┏━━

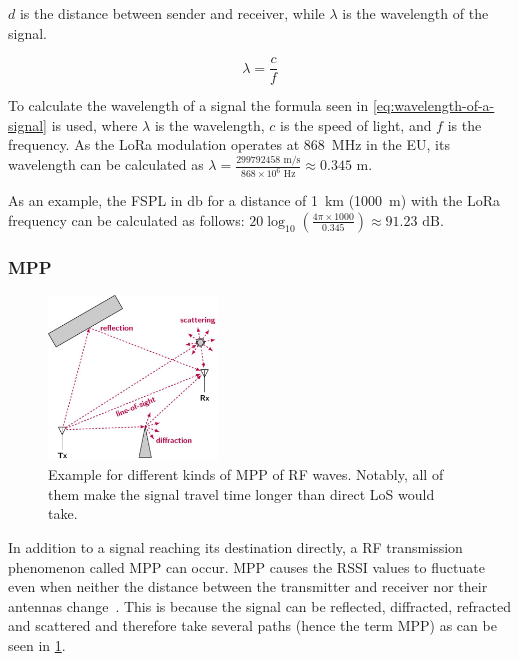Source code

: $d$ is the distance between sender and receiver, while $\lambda$ is the wavelength of the signal.

\begin{equation}\label{eq:wavelength-of-a-signal}
    \lambda = \frac{c}{f}
\end{equation}

To calculate the wavelength of a signal the formula seen in \cref{eq:wavelength-of-a-signal} is used, where $\lambda$ is the wavelength, $c$ is the speed of light, and $f$ is the frequency.
As the \ac{LoRa} modulation operates at \SI{868}{\mega\hertz} in the \ac{EU}, its wavelength can be calculated as $\lambda = \frac{299792458 \text{ m/s}}{868 \times 10^6 \text{ Hz}} \approx 0.345 \text{ m}$.

As an example, the \ac{FSPL} in \si{\decibel} for a distance of \SI{1}{\kilo\metre} (\SI{1000}{\metre}) with the \ac{LoRa} frequency can be calculated as follows: $20 \log_{10}\left(\frac{4 \pi \times 1000}{0.345}\right) \approx 91.23 \text{ dB}$.

\subsubsection{\acf{MPP}}\label{sec:multipath-propagation}

\begin{figure}[htbp]
    \centering
    \includegraphics[width=0.4\textwidth]{pictures/diagrams_figures/multipath_propagation.jpg}
    \caption{
        Example for different kinds of \acf{MPP} of \ac{RF} waves.
        Notably, all of them make the signal travel time longer than direct \ac{LoS} would take.~\protect\cite{milosevic_key_2017}
    }\label{pic:figure_multipath_propagation}
\end{figure}

In addition to a signal reaching its destination directly, a \ac{RF} transmission phenomenon called \acf{MPP} can occur.
\acl{MPP} causes the \ac{RSSI} values to fluctuate even when neither the distance between the transmitter and receiver nor their antennas change~\cite[p. 136]{abdelfadeel_how_2019}.
This is because the signal can be reflected, diffracted, refracted and scattered and therefore take several paths (hence the term \ac{MPP}) as can be seen in \cref{pic:figure_multipath_propagation}.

┗━━

### PROBLEM REQUIREMENTS
Copy, exactly and with nothing added, the lines from the one containing "As an example, the" through the end of the records.

### ANSWER SPACE
As an example, the \ac{FSPL} in \si{\decibel} for a distance of \SI{1}{\kilo\metre} (\SI{1000}{\metre}) with the \ac{LoRa} frequency can be calculated as follows: $20 \log_{10}\left(\frac{4 \pi \times 1000}{0.345}\right) \approx 91.23 \text{ dB}$.

\subsubsection{\acf{MPP}}\label{sec:multipath-propagation}

\begin{figure}[htbp]
    \centering
    \includegraphics[width=0.4\textwidth]{pictures/diagrams_figures/multipath_propagation.jpg}
    \caption{
        Example for different kinds of \acf{MPP} of \ac{RF} waves.
        Notably, all of them make the signal travel time longer than direct \ac{LoS} would take.~\protect\cite{milosevic_key_2017}
    }\label{pic:figure_multipath_propagation}
\end{figure}

In addition to a signal reaching its destination directly, a \ac{RF} transmission phenomenon called \acf{MPP} can occur.
\acl{MPP} causes the \ac{RSSI} values to fluctuate even when neither the distance between the transmitter and receiver nor their antennas change~\cite[p. 136]{abdelfadeel_how_2019}.
This is because the signal can be reflected, diffracted, refracted and scattered and therefore take several paths (hence the term \ac{MPP}) as can be seen in \cref{pic:figure_multipath_propagation}.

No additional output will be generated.